Exercise description
Show the lines below where "Benefit" occurs.

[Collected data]
—————

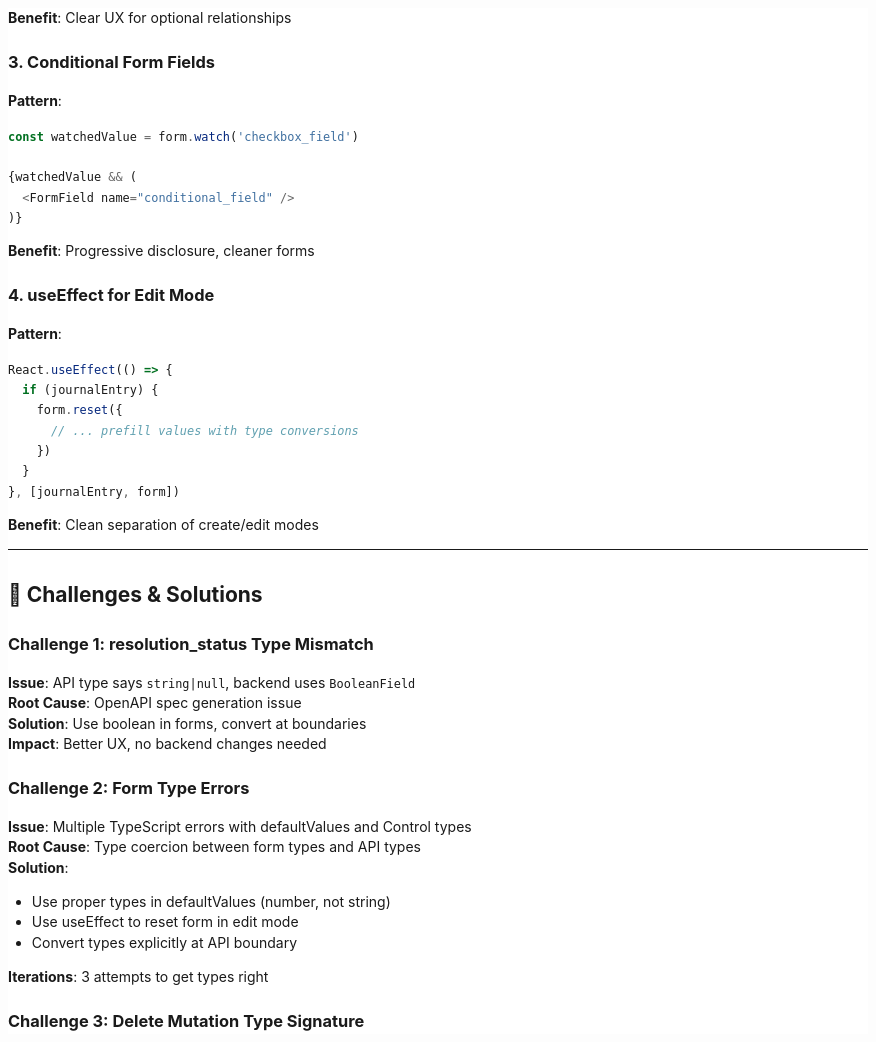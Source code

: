 **Benefit**: Clear UX for optional relationships

### 3. Conditional Form Fields

**Pattern**:
```typescript
const watchedValue = form.watch('checkbox_field')

{watchedValue && (
  <FormField name="conditional_field" />
)}
```

**Benefit**: Progressive disclosure, cleaner forms

### 4. useEffect for Edit Mode

**Pattern**:
```typescript
React.useEffect(() => {
  if (journalEntry) {
    form.reset({
      // ... prefill values with type conversions
    })
  }
}, [journalEntry, form])
```

**Benefit**: Clean separation of create/edit modes

---

## 🐛 Challenges & Solutions

### Challenge 1: resolution_status Type Mismatch

**Issue**: API type says `string|null`, backend uses `BooleanField`  
**Root Cause**: OpenAPI spec generation issue  
**Solution**: Use boolean in forms, convert at boundaries  
**Impact**: Better UX, no backend changes needed

### Challenge 2: Form Type Errors

**Issue**: Multiple TypeScript errors with defaultValues and Control types  
**Root Cause**: Type coercion between form types and API types  
**Solution**: 
- Use proper types in defaultValues (number, not string)
- Use useEffect to reset form in edit mode
- Convert types explicitly at API boundary

**Iterations**: 3 attempts to get types right

### Challenge 3: Delete Mutation Type Signature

—————

Task solution
: **Benefit**: Clear UX for optional relationships
**Benefit**: Progressive disclosure, cleaner forms
**Benefit**: Clean separation of create/edit modes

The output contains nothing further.